CPFloat: A C library for emulating low-precision arithmetic

Detail of a replica of the mechanical computer Z1 on display at the German Museum of Techonolgy in Berlin. This machine, developed by Konrad Zuse between 1936 and 1938, could perform floating-point computations using a 24-bit representation. “Mechanischer Computer Z1, Nachbildung” by Stiftung Deutsches Technikmuseum Berlin is licensed under CC BY 4.0.

Computing machines with floating-point capabilities started appearing in the late 1940s, and despite being regarded as an optional feature for decades to come, floating-point hardware equipped a number of the mainframe computers produced in the 1960s and 1970s. At the time, there was no consensus on what features a number system ought to have, and the arithmetics implemented by any two vendors could differ widely in terms of word sizes, floating-point representations, rounding behaviour, and accuracy of the operations implemented in hardware. This lack of standardization was a major hindrance to the portability of the source code, as it made it significantly harder to write and maintain architecture-independent code.

The way out of this predicament was the establishment of the IEEE 754-1985 standard, which dictated word sizes, representations, and accuracy requirements for two default floating-point formats: single and double precision. For about three decades, hardware vendors conformed with the standard, and the large majority of general-purpose processing units came equipped with IEEE-compliant arithmetic units.

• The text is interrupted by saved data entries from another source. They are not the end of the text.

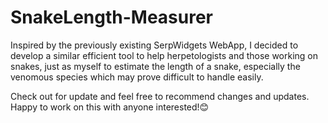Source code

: # SnakeLength-Measurer
Inspired by the previously existing SerpWidgets WebApp, I decided to develop a similar efficient tool to help herpetologists and those working on snakes, just as myself to estimate the length of a snake, especially the venomous species which may prove difficult to handle easily.

Check out for update and feel free to recommend changes and updates.
Happy to work on this with anyone interested!😊
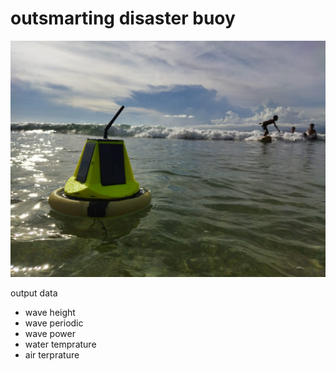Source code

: # outsmarting disaster buoy
   ![My image](./assets/OD-buoyTesting.jpeg)

output data

- wave height
- wave periodic 
- wave power
- water temprature
- air terprature

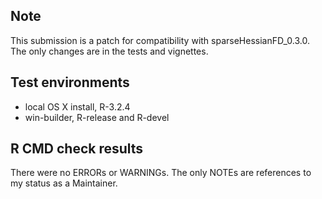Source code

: ## Note
This submission is a patch for compatibility with
sparseHessianFD_0.3.0. The only changes are in the tests and vignettes.

## Test environments
* local OS X install, R-3.2.4
* win-builder, R-release and R-devel

## R CMD check results
There were no ERRORs or WARNINGs.   The only NOTEs are references to
my status as a Maintainer.
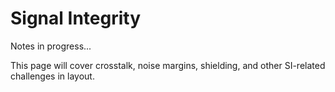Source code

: # Signal Integrity

Notes in progress...

This page will cover crosstalk, noise margins, shielding, and other SI-related challenges in layout.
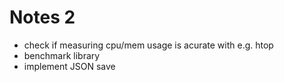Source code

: # Notes 2

- check if measuring cpu/mem usage is acurate with e.g. htop
- benchmark library
- implement JSON save

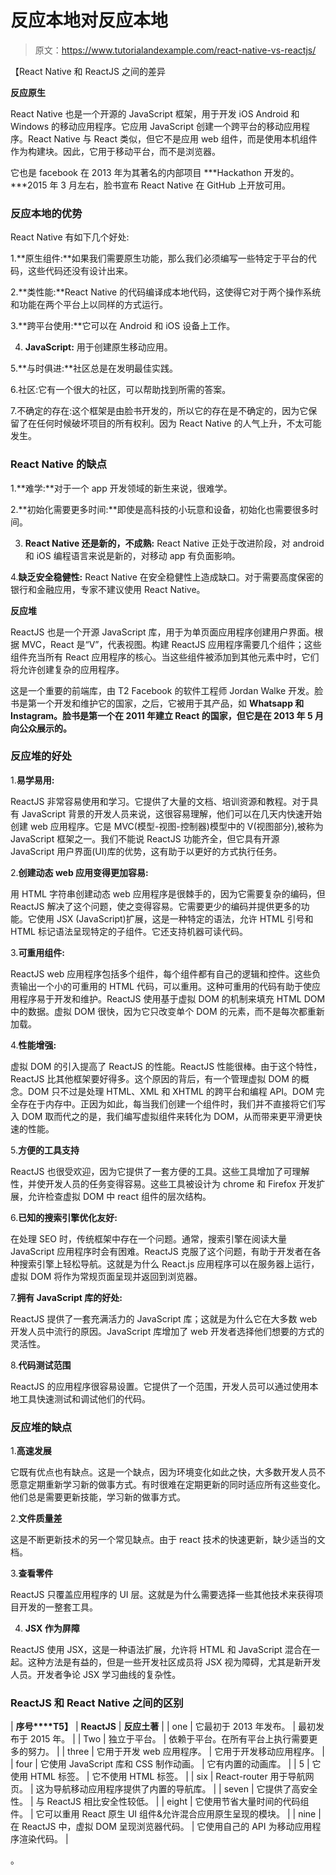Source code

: # 反应本地对反应本地

> 原文：<https://www.tutorialandexample.com/react-native-vs-reactjs/>

【React Native 和 ReactJS 之间的差异

**反应原生**

React Native 也是一个开源的 JavaScript 框架，用于开发 iOS Android 和 Windows 的移动应用程序。它应用 JavaScript 创建一个跨平台的移动应用程序。React Native 与 React 类似，但它不是应用 web 组件，而是使用本机组件作为构建块。因此，它用于移动平台，而不是浏览器。

它也是 facebook 在 2013 年为其著名的内部项目 ***Hackathon 开发的。***2015 年 3 月左右，脸书宣布 React Native 在 GitHub 上开放可用。

### 反应本地的优势

React Native 有如下几个好处:

1.**原生组件:**如果我们需要原生功能，那么我们必须编写一些特定于平台的代码，这些代码还没有设计出来。

2.**类性能:**React Native 的代码编译成本地代码，这使得它对于两个操作系统和功能在两个平台上以同样的方式运行。

3.**跨平台使用:**它可以在 Android 和 iOS 设备上工作。

4. **JavaScript:** 用于创建原生移动应用。

5.**与时俱进:**社区总是在发明最佳实践。

6.社区:它有一个很大的社区，可以帮助找到所需的答案。

7.不确定的存在:这个框架是由脸书开发的，所以它的存在是不确定的，因为它保留了在任何时候破坏项目的所有权利。因为 React Native 的人气上升，不太可能发生。

### React Native 的缺点

1.**难学:**对于一个 app 开发领域的新生来说，很难学。

2.**初始化需要更多时间:**即使是高科技的小玩意和设备，初始化也需要很多时间。

3. **React Native 还是新的，不成熟:** React Native 正处于改进阶段，对 android 和 iOS 编程语言来说是新的，对移动 app 有负面影响。

4.**缺乏安全稳健性:** React Native 在安全稳健性上造成缺口。对于需要高度保密的银行和金融应用，专家不建议使用 React Native。

**反应堆**

ReactJS 也是一个开源 JavaScript 库，用于为单页面应用程序创建用户界面。根据 MVC，React 是“V”，代表视图。构建 ReactJS 应用程序需要几个组件；这些组件充当所有 React 应用程序的核心。当这些组件被添加到其他元素中时，它们将允许创建复杂的应用程序。

这是一个重要的前端库，由 T2 Facebook 的软件工程师 Jordan Walke 开发。脸书是第一个开发和维护它的国家，之后，它被用于其产品，如 **Whatsapp 和 Instagram。**脸书是第一个在 2011 年建立 React 的国家，但它是在 2013 年 5 月**向公众展示的。**

### 反应堆的好处

1.**易学易用:**

ReactJS 非常容易使用和学习。它提供了大量的文档、培训资源和教程。对于具有 JavaScript 背景的开发人员来说，这很容易理解，他们可以在几天内快速开始创建 web 应用程序。它是 MVC(模型-视图-控制器)模型中的 V(视图部分),被称为 JavaScript 框架之一。我们不能说 ReactJS 功能齐全，但它具有开源 JavaScript 用户界面(UI)库的优势，这有助于以更好的方式执行任务。

2.**创建动态 web 应用变得更加容易:**

用 HTML 字符串创建动态 web 应用程序是很棘手的，因为它需要复杂的编码，但 ReactJS 解决了这个问题，使之变得容易。它需要更少的编码并提供更多的功能。它使用 JSX (JavaScript)扩展，这是一种特定的语法，允许 HTML 引号和 HTML 标记语法呈现特定的子组件。它还支持机器可读代码。

3.**可重用组件:**

ReactJS web 应用程序包括多个组件，每个组件都有自己的逻辑和控件。这些负责输出一个小的可重用的 HTML 代码，可以重用。这种可重用的代码有助于使应用程序易于开发和维护。ReactJS 使用基于虚拟 DOM 的机制来填充 HTML DOM 中的数据。虚拟 DOM 很快，因为它只改变单个 DOM 的元素，而不是每次都重新加载。

4.**性能增强:**

虚拟 DOM 的引入提高了 ReactJS 的性能。ReactJS 性能很棒。由于这个特性，ReactJS 比其他框架要好得多。这个原因的背后，有一个管理虚拟 DOM 的概念。DOM 只不过是处理 HTML、XML 和 XHTML 的跨平台和编程 API。DOM 完全存在于内存中。正因为如此，每当我们创建一个组件时，我们并不直接将它们写入 DOM 取而代之的是，我们编写虚拟组件来转化为 DOM，从而带来更平滑更快速的性能。

5.**方便的工具支持**

ReactJS 也很受欢迎，因为它提供了一套方便的工具。这些工具增加了可理解性，并使开发人员的任务变得容易。这些工具被设计为 chrome 和 Firefox 开发扩展，允许检查虚拟 DOM 中 react 组件的层次结构。

6.**已知的搜索引擎优化友好:**

在处理 SEO 时，传统框架中存在一个问题。通常，搜索引擎在阅读大量 JavaScript 应用程序时会有困难。ReactJS 克服了这个问题，有助于开发者在各种搜索引擎上轻松导航。这就是为什么 React.js 应用程序可以在服务器上运行，虚拟 DOM 将作为常规页面呈现并返回到浏览器。

7.**拥有 JavaScript 库的好处:**

ReactJS 提供了一套充满活力的 JavaScript 库；这就是为什么它在大多数 web 开发人员中流行的原因。JavaScript 库增加了 web 开发者选择他们想要的方式的灵活性。

8.**代码测试范围**

ReactJS 的应用程序很容易设置。它提供了一个范围，开发人员可以通过使用本地工具快速测试和调试他们的代码。

### 反应堆的缺点

1.**高速发展**

它既有优点也有缺点。这是一个缺点，因为环境变化如此之快，大多数开发人员不愿意定期重新学习新的做事方式。有时很难在定期更新的同时适应所有这些变化。他们总是需要更新技能，学习新的做事方式。

2.**文件质量差**

这是不断更新技术的另一个常见缺点。由于 react 技术的快速更新，缺少适当的文档。

3.**查看零件**

ReactJS 只覆盖应用程序的 UI 层。这就是为什么需要选择一些其他技术来获得项目开发的一整套工具。

4. **JSX 作为屏障**

ReactJS 使用 JSX，这是一种语法扩展，允许将 HTML 和 JavaScript 混合在一起。这种方法是有益的，但是一些开发社区成员将 JSX 视为障碍，尤其是新开发人员。开发者争论 JSX 学习曲线的复杂性。

### ReactJS 和 React Native 之间的区别

| **序号****T5】** | **ReactJS** | **反应土著** |
| one | 它最初于 2013 年发布。 | 最初发布于 2015 年。 |
| Two | 独立于平台。 | 依赖于平台。在所有平台上执行需要更多的努力。 |
| three | 它用于开发 web 应用程序。 | 它用于开发移动应用程序。 |
| four | 它使用 JavaScript 库和 CSS 制作动画。 | 它有内置的动画库。 |
| 5 | 它使用 HTML 标签。 | 它不使用 HTML 标签。 |
| six | React-router 用于导航网页。 | 这为导航移动应用程序提供了内置的导航库。 |
| seven | 它提供了高安全性。 | 与 ReactJS 相比安全性较低。 |
| eight | 它使用节省大量时间的代码组件。 | 它可以重用 React 原生 UI 组件&允许混合应用原生呈现的模块。 |
| nine | 在 ReactJS 中，虚拟 DOM 呈现浏览器代码。 | 它使用自己的 API 为移动应用程序渲染代码。 |

。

Motivated by the low-precision requirements of machine learning applications, however, in recent years hardware manufacturers have started exploring the realm of low-precision arithmetics, commercialising a variety of highly optimised hardware units that pursue efficiency at the expense of accuracy. The high-performance computing community has attempted to channel the extreme performance of this hardware and utilise it in more traditional scientific computing applications, where more stringent accuracy needs typically require the use of higher precision.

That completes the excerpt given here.